ARUP Online Scientific Resource

Dr. Charles Hawker Contributions

Dr. Charles Hawker, an ARUP Medical Director, was involved in the discovery of the role of procalcitonin in diagnosing and monitoring septic shock.

Around 1980, Dr. Hawker’s laboratory (the Laboratory Procedures Esoteric Center at the Upjohn Company, Kalamazoo, Michigan) had one of the few radioimmunoassays for calcitonin in the United States. Dr. Hawker was contacted by Dr. Russell W. Chesney, an endocrinologist at the University of Wisconsin (Madison), who  indicated that many patients with toxic shock syndrome were experiencing lowered serum calciums that could not be explained. [This was before Medicare had prohibited multi-test panels; 27-test profiles that included serum calcium were frequently ordered when lab work was needed]. Dr. Hawker agreed to run calcitonin (CT) levels on specimens from some of these patients as a possible explanation for hypocalcemia.

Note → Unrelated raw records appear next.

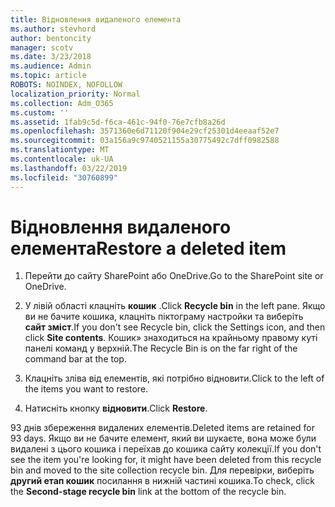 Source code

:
 ```yaml
---
title: Відновлення видаленого елемента
ms.author: stevhord
author: bentoncity
manager: scotv
ms.date: 3/23/2018
ms.audience: Admin
ms.topic: article
ROBOTS: NOINDEX, NOFOLLOW
localization_priority: Normal
ms.collection: Adm_O365
ms.custom: ''
ms.assetid: 1fab9c5d-f6ca-461c-94f0-76e7cfb8a26d
ms.openlocfilehash: 3571360e6d71120f904e29cf25301d4eeaaf52e7
ms.sourcegitcommit: 03a156a9c9740521155a30775492c7dff0982588
ms.translationtype: MT
ms.contentlocale: uk-UA
ms.lasthandoff: 03/22/2019
ms.locfileid: "30760899"
---
```

# <a name="restore-a-deleted-item"></a><span data-ttu-id="6ebb9-102">Відновлення видаленого елемента</span><span class="sxs-lookup"><span data-stu-id="6ebb9-102">Restore a deleted item</span></span>

1. <span data-ttu-id="6ebb9-103">Перейти до сайту SharePoint або OneDrive.</span><span class="sxs-lookup"><span data-stu-id="6ebb9-103">Go to the SharePoint site or OneDrive.</span></span>
    
2. <span data-ttu-id="6ebb9-104">У лівій області клацніть **кошик** .</span><span class="sxs-lookup"><span data-stu-id="6ebb9-104">Click **Recycle bin** in the left pane.</span></span> <span data-ttu-id="6ebb9-105">Якщо ви не бачите кошика, клацніть піктограму настройки та виберіть **сайт зміст**.</span><span class="sxs-lookup"><span data-stu-id="6ebb9-105">If you don't see Recycle bin, click the Settings icon, and then click **Site contents**.</span></span> <span data-ttu-id="6ebb9-106">Кошик» знаходиться на крайньому правому куті панелі команд у верхній.</span><span class="sxs-lookup"><span data-stu-id="6ebb9-106">The Recycle Bin is on the far right of the command bar at the top.</span></span>
    
3. <span data-ttu-id="6ebb9-107">Клацніть зліва від елементів, які потрібно відновити.</span><span class="sxs-lookup"><span data-stu-id="6ebb9-107">Click to the left of the items you want to restore.</span></span>
    
4. <span data-ttu-id="6ebb9-108">Натисніть кнопку **відновити**.</span><span class="sxs-lookup"><span data-stu-id="6ebb9-108">Click **Restore**.</span></span>
    
<span data-ttu-id="6ebb9-109">93 днів збереження видалених елементів.</span><span class="sxs-lookup"><span data-stu-id="6ebb9-109">Deleted items are retained for 93 days.</span></span> <span data-ttu-id="6ebb9-110">Якщо ви не бачите елемент, який ви шукаєте, вона може були видалені з цього кошика і переїхав до кошика сайту колекції.</span><span class="sxs-lookup"><span data-stu-id="6ebb9-110">If you don't see the item you're looking for, it might have been deleted from this recycle bin and moved to the site collection recycle bin.</span></span> <span data-ttu-id="6ebb9-111">Для перевірки, виберіть **другий етап кошик** посилання в нижній частині кошика.</span><span class="sxs-lookup"><span data-stu-id="6ebb9-111">To check, click the **Second-stage recycle bin** link at the bottom of the recycle bin.</span></span>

All of the serum specimens subsequently tested had significantly elevated immunoreactive calcitonin values, with some being more than 100 times the upper reference limit and similar to levels seen in patients with medullary thyroid carcinoma (MTC). Dr. Hawker and a scientist in his laboratory, Dr. Francis P. DiBella, then carried out further research to determine whether the calcitonin in these patients was authentic calcitonin or some other form that was cross-reacting in the radioimmunoassay. They performed gel filtration studies to compare the elution profile of the calcitonin immunoreactivity in the serum of a patient with toxic shock syndrome to the elution profile of the calcitonin immunoreactivity in a patient with MTC producing similarly excessive amounts of calcitonin.

Because the form of calcitonin that eluted from the serum of the patient with toxic shock syndrome appeared much larger in size than authentic (intact) calcitonin, it was thought to have been a polymeric form. [At the time of these studies, the concept of prohormones had only been discovered for a few hormones, and calcitonin was not one of those]. In order to learn more about this potentially larger form of calcitonin, Drs. Hawker and DiBella performed the gel filtration studies before and after treatment of the patient serum specimens with 2-mercaptoethanol, a reducing agent that breaks disulfide bonds, which might disrupt a polymeric form. There was no change in the size of the authentic calcitonin from the patient with medullary thyroid carcinoma that eluted from the gel filtration column, but the 2-mercaptoethanol shifted the calcitonin immunoreactivity measured after gel filtration from the larger, perhaps polymeric, form of calcitonin to a somewhat smaller form that was still larger in size than authentic calcitonin.

This research was published in 1983 in the Journal of Laboratory and Clinical Medicine.¹ The authors included Drs. Chesney, Hawker, and DiBella, along with two well known endocrinologists, Dr. John Haddad of the University of Pennsylvania (a former President of the American Society for Bone and Mineral Research), and Dr. David McCarron of the University of Oregon, both of whom had also seen patients with toxic shock syndrome and lowered serum calcium levels. Two other physicians at the University of Wisconsin, Dr. Joan Chesney and Dr. Jeffrey Davis, were also included as authors of this publication.

An important 2004 review article on procalcitonin (CTpr) and sepsis²  stated : “An initial publication in 1983 first called attention to increased serum levels of immunoreactive CT in patients with the staphylococcal toxic shock syndrome, a severe form of sepsis.” The authors then credited the early research conducted by Dr. Hawker and his colleagues with providing “…the inspiration for multiple subsequent studies of CTpr in inflammation, systemic infection, and sepsis.” In this review, the authors noted that the two larger forms identified in the early report were likely procalcitonin and the 21-amino acid CT carboxyterminus peptide I (CCP-I), another CT precursor.